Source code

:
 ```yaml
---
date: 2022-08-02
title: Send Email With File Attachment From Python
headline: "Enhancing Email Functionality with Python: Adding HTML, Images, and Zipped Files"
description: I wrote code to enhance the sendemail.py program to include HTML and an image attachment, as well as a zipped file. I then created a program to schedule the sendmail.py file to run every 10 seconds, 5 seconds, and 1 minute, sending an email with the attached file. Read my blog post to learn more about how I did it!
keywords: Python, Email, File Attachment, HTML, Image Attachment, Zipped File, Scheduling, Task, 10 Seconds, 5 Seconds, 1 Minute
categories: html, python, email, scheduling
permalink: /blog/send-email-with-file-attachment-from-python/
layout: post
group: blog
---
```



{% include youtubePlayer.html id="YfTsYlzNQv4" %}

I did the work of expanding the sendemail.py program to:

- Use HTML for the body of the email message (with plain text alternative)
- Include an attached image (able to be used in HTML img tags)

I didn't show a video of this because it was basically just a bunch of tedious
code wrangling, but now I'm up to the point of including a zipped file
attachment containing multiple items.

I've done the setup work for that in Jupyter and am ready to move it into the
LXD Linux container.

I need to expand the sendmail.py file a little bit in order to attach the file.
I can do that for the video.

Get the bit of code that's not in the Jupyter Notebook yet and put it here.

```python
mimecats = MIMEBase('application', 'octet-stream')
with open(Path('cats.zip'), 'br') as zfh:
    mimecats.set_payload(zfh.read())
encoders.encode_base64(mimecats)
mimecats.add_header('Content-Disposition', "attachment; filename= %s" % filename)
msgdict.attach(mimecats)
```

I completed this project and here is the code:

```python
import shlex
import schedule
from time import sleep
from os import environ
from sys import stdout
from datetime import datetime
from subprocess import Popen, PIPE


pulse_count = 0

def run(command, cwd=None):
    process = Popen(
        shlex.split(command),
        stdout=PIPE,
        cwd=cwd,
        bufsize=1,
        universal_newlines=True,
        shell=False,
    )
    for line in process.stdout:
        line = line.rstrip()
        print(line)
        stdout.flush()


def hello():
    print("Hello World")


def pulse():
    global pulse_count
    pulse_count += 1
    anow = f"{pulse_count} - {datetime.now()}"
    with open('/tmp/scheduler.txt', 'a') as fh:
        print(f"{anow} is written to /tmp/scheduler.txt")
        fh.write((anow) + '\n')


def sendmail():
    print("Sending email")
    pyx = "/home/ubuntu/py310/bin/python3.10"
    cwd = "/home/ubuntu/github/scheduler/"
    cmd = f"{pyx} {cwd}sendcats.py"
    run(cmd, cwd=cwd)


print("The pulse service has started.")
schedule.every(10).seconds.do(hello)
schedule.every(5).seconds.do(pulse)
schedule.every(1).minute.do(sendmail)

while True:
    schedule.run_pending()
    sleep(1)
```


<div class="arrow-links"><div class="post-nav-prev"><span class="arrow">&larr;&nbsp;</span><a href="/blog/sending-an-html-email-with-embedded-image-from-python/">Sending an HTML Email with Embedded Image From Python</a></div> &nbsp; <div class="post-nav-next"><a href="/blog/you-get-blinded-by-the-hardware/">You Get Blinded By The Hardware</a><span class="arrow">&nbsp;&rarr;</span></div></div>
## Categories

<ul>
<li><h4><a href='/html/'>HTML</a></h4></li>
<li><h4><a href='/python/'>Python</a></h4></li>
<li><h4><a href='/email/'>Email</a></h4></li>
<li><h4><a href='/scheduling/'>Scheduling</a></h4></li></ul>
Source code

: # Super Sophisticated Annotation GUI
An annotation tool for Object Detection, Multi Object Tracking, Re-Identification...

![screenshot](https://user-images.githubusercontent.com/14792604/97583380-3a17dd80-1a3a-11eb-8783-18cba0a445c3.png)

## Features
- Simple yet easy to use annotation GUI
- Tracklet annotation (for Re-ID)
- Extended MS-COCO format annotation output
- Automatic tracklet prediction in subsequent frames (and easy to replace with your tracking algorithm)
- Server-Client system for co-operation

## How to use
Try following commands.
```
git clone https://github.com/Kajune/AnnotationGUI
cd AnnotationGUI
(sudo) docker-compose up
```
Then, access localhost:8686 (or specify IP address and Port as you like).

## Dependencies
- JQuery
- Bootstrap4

Your objective: With nothing added or dropped, retype the listing above.

Solution to this exercise:
Source code

:
 ```yaml
---
date: 2022-08-02
title: Send Email With File Attachment From Python
headline: "Enhancing Email Functionality with Python: Adding HTML, Images, and Zipped Files"
description: I wrote code to enhance the sendemail.py program to include HTML and an image attachment, as well as a zipped file. I then created a program to schedule the sendmail.py file to run every 10 seconds, 5 seconds, and 1 minute, sending an email with the attached file. Read my blog post to learn more about how I did it!
keywords: Python, Email, File Attachment, HTML, Image Attachment, Zipped File, Scheduling, Task, 10 Seconds, 5 Seconds, 1 Minute
categories: html, python, email, scheduling
permalink: /blog/send-email-with-file-attachment-from-python/
layout: post
group: blog
---
```



{% include youtubePlayer.html id="YfTsYlzNQv4" %}

I did the work of expanding the sendemail.py program to:

- Use HTML for the body of the email message (with plain text alternative)
- Include an attached image (able to be used in HTML img tags)

I didn't show a video of this because it was basically just a bunch of tedious
code wrangling, but now I'm up to the point of including a zipped file
attachment containing multiple items.

I've done the setup work for that in Jupyter and am ready to move it into the
LXD Linux container.

I need to expand the sendmail.py file a little bit in order to attach the file.
I can do that for the video.

Get the bit of code that's not in the Jupyter Notebook yet and put it here.

```python
mimecats = MIMEBase('application', 'octet-stream')
with open(Path('cats.zip'), 'br') as zfh:
    mimecats.set_payload(zfh.read())
encoders.encode_base64(mimecats)
mimecats.add_header('Content-Disposition', "attachment; filename= %s" % filename)
msgdict.attach(mimecats)
```

I completed this project and here is the code:

```python
import shlex
import schedule
from time import sleep
from os import environ
from sys import stdout
from datetime import datetime
from subprocess import Popen, PIPE


pulse_count = 0

def run(command, cwd=None):
    process = Popen(
        shlex.split(command),
        stdout=PIPE,
        cwd=cwd,
        bufsize=1,
        universal_newlines=True,
        shell=False,
    )
    for line in process.stdout:
        line = line.rstrip()
        print(line)
        stdout.flush()


def hello():
    print("Hello World")


def pulse():
    global pulse_count
    pulse_count += 1
    anow = f"{pulse_count} - {datetime.now()}"
    with open('/tmp/scheduler.txt', 'a') as fh:
        print(f"{anow} is written to /tmp/scheduler.txt")
        fh.write((anow) + '\n')


def sendmail():
    print("Sending email")
    pyx = "/home/ubuntu/py310/bin/python3.10"
    cwd = "/home/ubuntu/github/scheduler/"
    cmd = f"{pyx} {cwd}sendcats.py"
    run(cmd, cwd=cwd)


print("The pulse service has started.")
schedule.every(10).seconds.do(hello)
schedule.every(5).seconds.do(pulse)
schedule.every(1).minute.do(sendmail)

while True:
    schedule.run_pending()
    sleep(1)
```


<div class="arrow-links"><div class="post-nav-prev"><span class="arrow">&larr;&nbsp;</span><a href="/blog/sending-an-html-email-with-embedded-image-from-python/">Sending an HTML Email with Embedded Image From Python</a></div> &nbsp; <div class="post-nav-next"><a href="/blog/you-get-blinded-by-the-hardware/">You Get Blinded By The Hardware</a><span class="arrow">&nbsp;&rarr;</span></div></div>
## Categories

<ul>
<li><h4><a href='/html/'>HTML</a></h4></li>
<li><h4><a href='/python/'>Python</a></h4></li>
<li><h4><a href='/email/'>Email</a></h4></li>
<li><h4><a href='/scheduling/'>Scheduling</a></h4></li></ul>
Source code

: # Super Sophisticated Annotation GUI
An annotation tool for Object Detection, Multi Object Tracking, Re-Identification...

![screenshot](https://user-images.githubusercontent.com/14792604/97583380-3a17dd80-1a3a-11eb-8783-18cba0a445c3.png)

## Features
- Simple yet easy to use annotation GUI
- Tracklet annotation (for Re-ID)
- Extended MS-COCO format annotation output
- Automatic tracklet prediction in subsequent frames (and easy to replace with your tracking algorithm)
- Server-Client system for co-operation

## How to use
Try following commands.
```
git clone https://github.com/Kajune/AnnotationGUI
cd AnnotationGUI
(sudo) docker-compose up
```
Then, access localhost:8686 (or specify IP address and Port as you like).

## Dependencies
- JQuery
- Bootstrap4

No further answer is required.